Avó/outra parente – Resumindo, resumindo, a gente não podia nem estar aceitando vocês aqui. 

Homem – Não, a gente entende.

Avó/outra parente – A gente tá a favor ao aborto, sim, porque é uma criança gerando outra criança. 

Avó – Eu mesmo falei: 'eu não vou poder ver, porque se eu ver' (sic). 

Parente – A gente tá atrás de tudo para poder abortar, sim. É o que a gente pode falar. A gente nem poderia estar aceitando vocês aqui.

 Homem – A gente respeita. 

Parente – Primeiro que imprensa nenhuma teve acesso ao nome dela. E vocês estão sabendo. 

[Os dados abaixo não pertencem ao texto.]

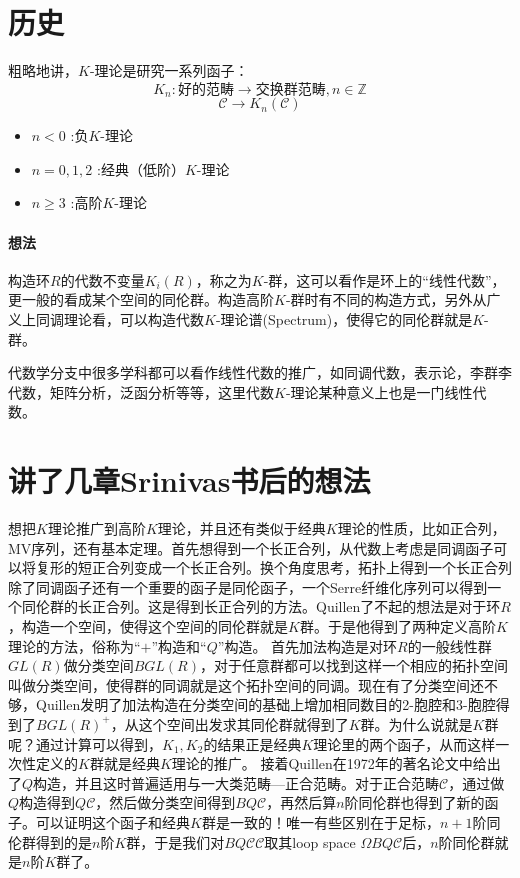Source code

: \section{历史}
粗略地讲，$K$-理论是研究一系列函子：
\[K_n: \mbox{好的范畴} \longrightarrow \mbox{交换群范畴},n\in \mathbb{Z}\]
\[\mathcal{C}\longrightarrow K_n(\mathcal{C})\]
\begin{itemize}
	\item  $n<0$  :负$K$-理论
	\item  $n=0,1,2$ :经典（低阶）$K$-理论
	\item  $n\geq 3$ :高阶$K$-理论
\end{itemize}
\paragraph{想法}
构造环$R$的代数不变量$K_i(R)$，称之为$K$-群，这可以看作是环上的“线性代数”，更一般的看成某个空间的同伦群。构造高阶$K$-群时有不同的构造方式，另外从广义上同调理论看，可以构造代数$K$-理论谱(Spectrum)，使得它的同伦群就是$K$-群。

代数学分支中很多学科都可以看作线性代数的推广，如同调代数，表示论，李群李代数，矩阵分析，泛函分析等等，这里代数$K$-理论某种意义上也是一门线性代数。




\section{讲了几章Srinivas书后的想法}
想把$K$理论推广到高阶$K$理论，并且还有类似于经典$K$理论的性质，比如正合列，MV序列，还有基本定理。首先想得到一个长正合列，从代数上考虑是同调函子可以将复形的短正合列变成一个长正合列。换个角度思考，拓扑上得到一个长正合列除了同调函子还有一个重要的函子是同伦函子，一个Serre纤维化序列可以得到一个同伦群的长正合列。这是得到长正合列的方法。Quillen了不起的想法是对于环$R$，构造一个空间，使得这个空间的同伦群就是$K$群。于是他得到了两种定义高阶$K$理论的方法，俗称为“$+$”构造和“$Q$”构造。
首先加法构造是对环$R$的一般线性群$GL(R)$做分类空间$BGL(R)$，对于任意群都可以找到这样一个相应的拓扑空间叫做分类空间，使得群的同调就是这个拓扑空间的同调。现在有了分类空间还不够，Quillen发明了加法构造在分类空间的基础上增加相同数目的2-胞腔和3-胞腔得到了$BGL(R)^+$，从这个空间出发求其同伦群就得到了$K$群。为什么说就是$K$群呢？通过计算可以得到，$K_1,K_2$的结果正是经典$K$理论里的两个函子，从而这样一次性定义的$K$群就是经典$K$理论的推广。
接着Quillen在1972年的著名论文中给出了$Q$构造，并且这时普遍适用与一大类范畴---正合范畴。对于正合范畴$\mathcal{C}$，通过做$Q$构造得到$Q\mathcal{C}$，然后做分类空间得到$BQ\mathcal{C}$，再然后算$n$阶同伦群也得到了新的函子。可以证明这个函子和经典$K$群是一致的！唯一有些区别在于足标，$n+1$阶同伦群得到的是$n$阶$K$群，于是我们对$BQ\mathcal{C}\mathcal{C}$取其loop space $\Omega BQ\mathcal{C}$后，$n$阶同伦群就是$n$阶$K$群了。

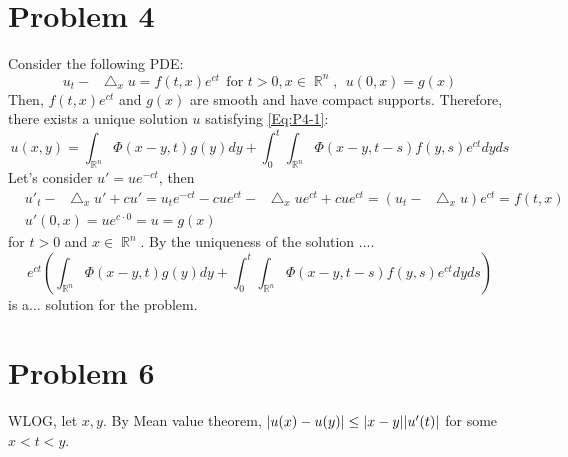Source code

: \documentclass{article}
\DeclareMathOperator{\rr}{\mathbb{R}}
\newcommand*\Laplace{\mathop{}\!\mathbin\bigtriangleup}
\begin{document}
\section*{Problem 4}
Consider the following PDE:
\begin{equation}\label{Eq:P4-1}
u_t-\Laplace_x u=f(t,x)e^{ct}~~\text{for }t>0,x\in\rr^n,~~u(0,x)=g(x)
\end{equation}
Then, $f(t,x)e^{ct}$ and $g(x)$ are smooth and have compact supports. Therefore, there exists a unique solution $u$ satisfying \eqref{Eq:P4-1}:
\begin{equation*}
u(x,y)=\int_{\rr^n}\Phi(x-y,t)g(y)dy+\int_0^t\int_{\rr^n}\Phi(x-y,t-s)f(y,s)e^{ct}dyds
\end{equation*}
Let's consider $u'=ue^{-ct}$, then
\begin{equation*}
\begin{split}
&u'_t-\Laplace_x u'+cu'=u_te^{-ct}-cue^{ct}-\Laplace_x ue^{ct}+cue^{ct}=(u_t-\Laplace_x u)e^{ct}=f(t,x) \\
&u'(0,x)=ue^{c\cdot 0}=u=g(x)
\end{split}
\end{equation*}
for $t>0$ and $x\in \rr^n$. By the uniqueness of the solution ....
\begin{equation*}
e^{ct}\left(\int_{\rr^n}\Phi(x-y,t)g(y)dy+\int_0^t\int_{\rr^n}\Phi(x-y,t-s)f(y,s)e^{ct}dyds\right)
\end{equation*}
is a... solution for the problem.

\section*{Problem 6}
WLOG, let $x,y$. By Mean value theorem, $\abs{u(x)-u(y)}\leq \abs{x-y}\abs{u'(t)}$ for some $x<t<y$.
\end{document}
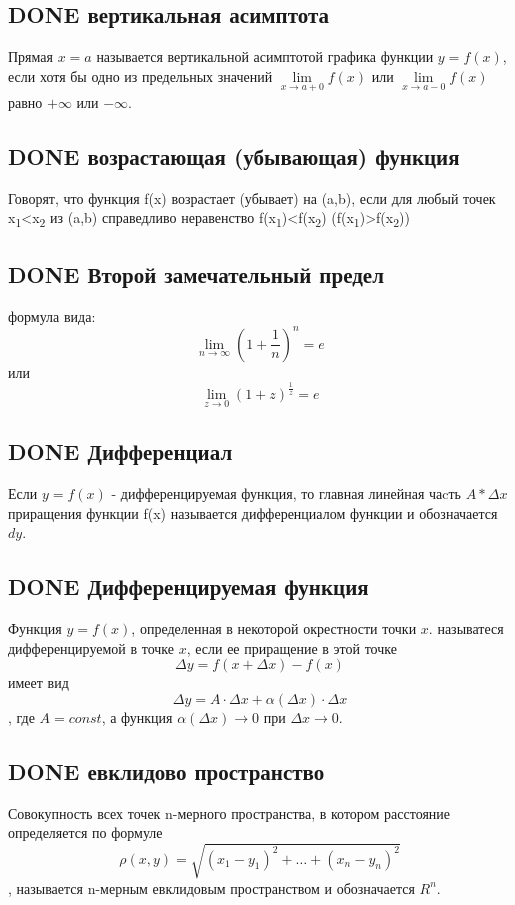 \documentclass[11pt]{article}
\begin{document}
\subsection{{\bfseries\sffamily DONE} вертикальная асимптота}
\label{sec:org19de139}
Прямая \(x=a\) называется вертикальной асимптотой графика функции \(y=f(x)\), если хотя бы одно из предельных значений \(\lim\limits_{x\to a+0}f(x)\) или \(\lim\limits_{x\to a−0}f(x)\) равно \(+\infty\) или \(−\infty\).
\subsection{{\bfseries\sffamily DONE} возрастающая (убывающая) функция}
\label{sec:orga6da5eb}
Говорят, что функция f(x) возрастает (убывает) на (a,b), если для любый точек x\textsubscript{1}<x\textsubscript{2} из (a,b) справедливо неравенство f(x\textsubscript{1})<f(x\textsubscript{2}) (f(x\textsubscript{1})>f(x\textsubscript{2}))
\subsection{{\bfseries\sffamily DONE} Второй замечательный предел}
\label{sec:org61e6cfc}
 формула вида:
$$\lim\limits_{n\to \infty}(1+\frac{1}{n})^n=e$$
или
$$\lim\limits_{z\to 0}(1+z)^{\frac{1}{z}}=e$$

\subsection{{\bfseries\sffamily DONE} Дифференциал}
\label{sec:org6d0eaf9}
Если \(y=f(x)\) - дифференцируемая функция, то главная линейная чаcть \(A*\Delta x\) приращения функции f(x) называется дифференциалом функции и обозначается \(dy\).
\subsection{{\bfseries\sffamily DONE} Дифференцируемая функция}
\label{sec:org9bf0b03}
Функция \(y=f(x)\), определенная в некоторой окрестности точки \(x\). называтеся дифференцируемой в точке \(x\), если ее приращение в этой точке
$$\Delta y=f(x+\Delta x)−f(x)$$
имеет вид
$$\Delta y=A⋅\Delta x+\alpha(\Delta x)⋅\Delta x$$,
где \(A=const\), а функция \(\alpha(\Delta x)\to 0\) при \(\Delta x\to 0\).
\subsection{{\bfseries\sffamily DONE} евклидово пространство}
\label{sec:org9557374}
Совокупность всех точек n-мерного пространства, в котором расстояние определяется по формуле
$$\rho(x,y)=\sqrt{(x_1−y_1)^2+…+(x_n−y_n)^2}$$,
называется n-мерным евклидовым пространством и обозначается \(R^n\).
\end{document}
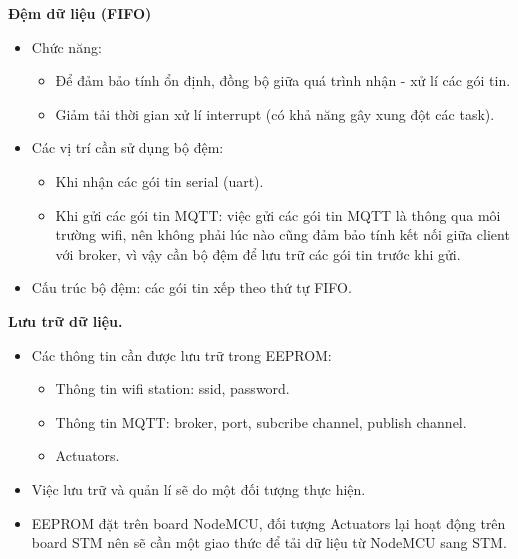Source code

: \documentclass[a4paper,12pt,oneside]{article}
\begin{document}
\noindent	\textbf{Đệm dữ liệu (FIFO)}
	\begin{itemize}
	\item Chức năng:
		\begin{itemize}
		\item	Để đảm bảo tính ổn định, đồng bộ giữa quá trình nhận - xử lí các gói tin.
		\item	Giảm tải thời gian xử lí interrupt (có khả năng gây xung đột các task).
		\end{itemize}
	\item	Các vị trí cần sử dụng bộ đệm:
		\begin{itemize}
		\item	Khi  nhận các gói tin serial (uart).
		\item	Khi gửi các gói tin MQTT: việc gửi các gói tin MQTT là thông qua môi trường wifi, nên không phải lúc nào cũng đảm bảo tính kết nối giữa client với broker, vì vậy cần bộ đệm để lưu trữ các gói tin trước khi gửi.
		\end{itemize}
	\item	Cấu trúc bộ đệm: các gói tin xếp theo thứ tự FIFO.
	\end{itemize}


\noindent	\textbf{Lưu trữ dữ liệu.}
	\begin{itemize}
	\item	Các thông tin cần được lưu trữ trong EEPROM:
		\begin{itemize}
		\item	Thông tin wifi station: ssid, password.
		\item	Thông tin MQTT: broker, port, subcribe channel, publish channel.
		\item	Actuators.
		\end{itemize}
	\item	Việc lưu trữ và quản lí sẽ do một đối tượng thực hiện.
	
	\item	EEPROM đặt trên board NodeMCU, đối tượng Actuators lại hoạt động trên board STM nên sẽ cần một giao thức để tải dữ liệu từ NodeMCU sang STM. 

	\end{itemize}
\end{document}
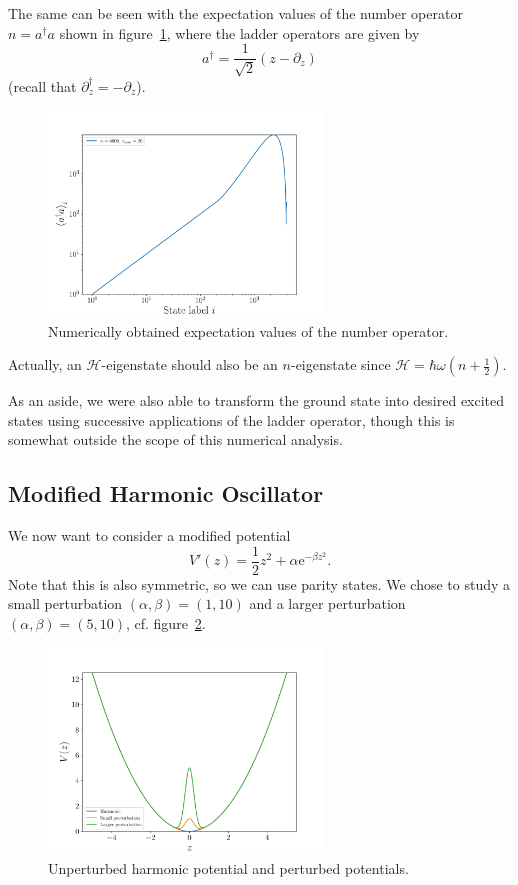 \documentclass[a4paper,DIV=12,english]{scrartcl}
\begin{document}
The same can be seen with the expectation values of the number operator $n=a^\dag a$ shown in figure~\ref{fig:occupation}, where the ladder operators are given by
\begin{equation}
    a^\dag = \frac{1}{\sqrt{2}}\left(z - \partial_z\right)
\end{equation}
(recall that $\partial_z^\dag = -\partial_z$).
\begin{figure}
    \centering
    \includegraphics[width=0.65\textwidth]{../plots/occupation.pdf}
    \caption{Numerically obtained expectation values of the number operator.}
    \label{fig:occupation}
\end{figure}
Actually, an $\mathcal{H}$-eigenstate should also be an $n$-eigenstate since $\mathcal{H} = \hbar\omega\left(n + \frac{1}{2}\right)$.

As an aside, we were also able to transform the ground state into desired excited states using successive applications of the ladder operator, though this is somewhat outside the scope of this numerical analysis.

\FloatBarrier
\subsection{Modified Harmonic Oscillator}
We now want to consider a modified potential
\begin{equation}
    V'(z) = \frac{1}{2}z^2 + \alpha \text{e}^{-\beta z^2}.
\end{equation}
Note that this is also symmetric, so we can use parity states. We chose to study a small perturbation $(\alpha,\beta) = (1, 10)$ and a larger perturbation $(\alpha,\beta) = (5, 10)$, cf. figure~\ref{fig:pot}.
\begin{figure}
    \centering
    \includegraphics[width=0.65\textwidth]{../plots/pot.pdf}
    \caption{Unperturbed harmonic potential and perturbed potentials.}
    \label{fig:pot}
\end{figure}
\end{document}
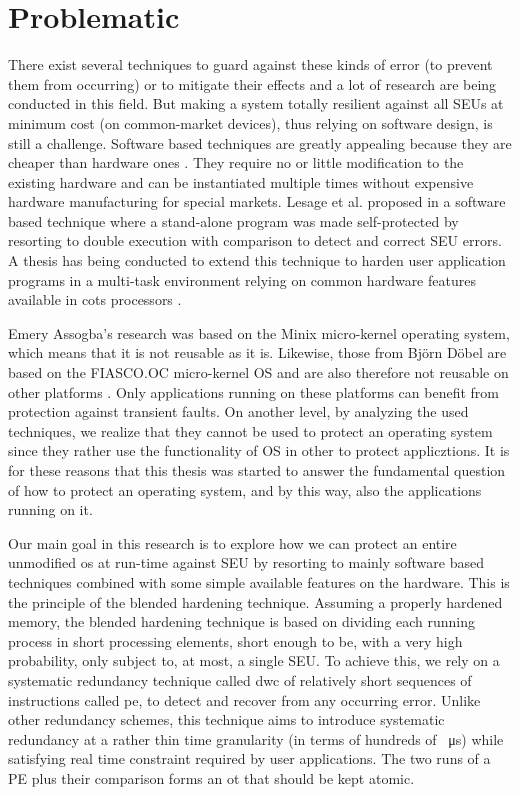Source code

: \section{Problematic}

There exist several techniques to guard against these kinds of error (to prevent them from occurring) or to mitigate their effects and a lot of research are being conducted in this field. But making a system totally resilient against all SEUs at minimum cost (on common-market devices), thus relying on software design, is still a challenge. Software based techniques are greatly appealing because they are cheaper than hardware ones \citep{Madeira2002ExperimentalEO}. They require no or little modification to the existing hardware and can be instantiated multiple times without expensive hardware manufacturing for special markets. Lesage et al. proposed in \citep{lesage_software_2011} a software based technique where a stand-alone program was made self-protected by resorting to double execution with comparison to detect and correct SEU errors. A thesis has being conducted to extend this technique to harden user application programs in a multi-task environment relying on common hardware features available in \acrfull{cots} processors \citep{emery_assogba}. 

Emery Assogba's research was based on the Minix micro-kernel operating system, which means that it is not reusable as it is. Likewise, those from Björn Döbel are based on the FIASCO.OC micro-kernel OS and are also therefore not reusable on other platforms \citep{dobel_can_2014}. Only applications running on these platforms can benefit from protection against transient faults.
On another level, by analyzing the used techniques, we realize that they cannot be used to protect an operating system since they rather use the functionality of OS in other to protect applicztions.
It is for these reasons that this thesis was started to answer the fundamental question of how to protect an operating system, and by this way, also the applications running on it.

Our main goal in this research is to explore how we can protect an entire unmodified \acrfull{os} at run-time against SEU by resorting to mainly software based techniques combined with some simple available features on the hardware. This is the principle of the blended hardening technique. Assuming a properly hardened memory, the blended hardening technique is based on dividing each running process in short processing elements, short enough to be, with a very high probability, only subject to, at most, a single SEU. To achieve this, we rely on a systematic redundancy technique called \acrfull{dwc} of relatively short sequences of instructions called \acrfull{pe}, to detect and recover from any occurring error. Unlike other redundancy schemes, this technique aims to introduce systematic redundancy at a rather thin time granularity (in terms of hundreds of \SI{}{\micro\second}) while satisfying real time constraint required by user applications. The two runs of a PE plus their comparison forms an \acrfull{ot} that should be kept atomic.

Homem – É porque cê vê o que Deus tá querendo fazer. É o que Deus tá querendo fazer. 

Parente – Deus tá fazendo.... (pessoas falam ao mesmo tempo) para poder realizar tudo. É uma criança. A gente entende a causa de vocês. 

Homem – Eu perdi dois filhos, né? Mas por aborto natural, não foi ninguém quem induziu, então, eu sinto essa dor. 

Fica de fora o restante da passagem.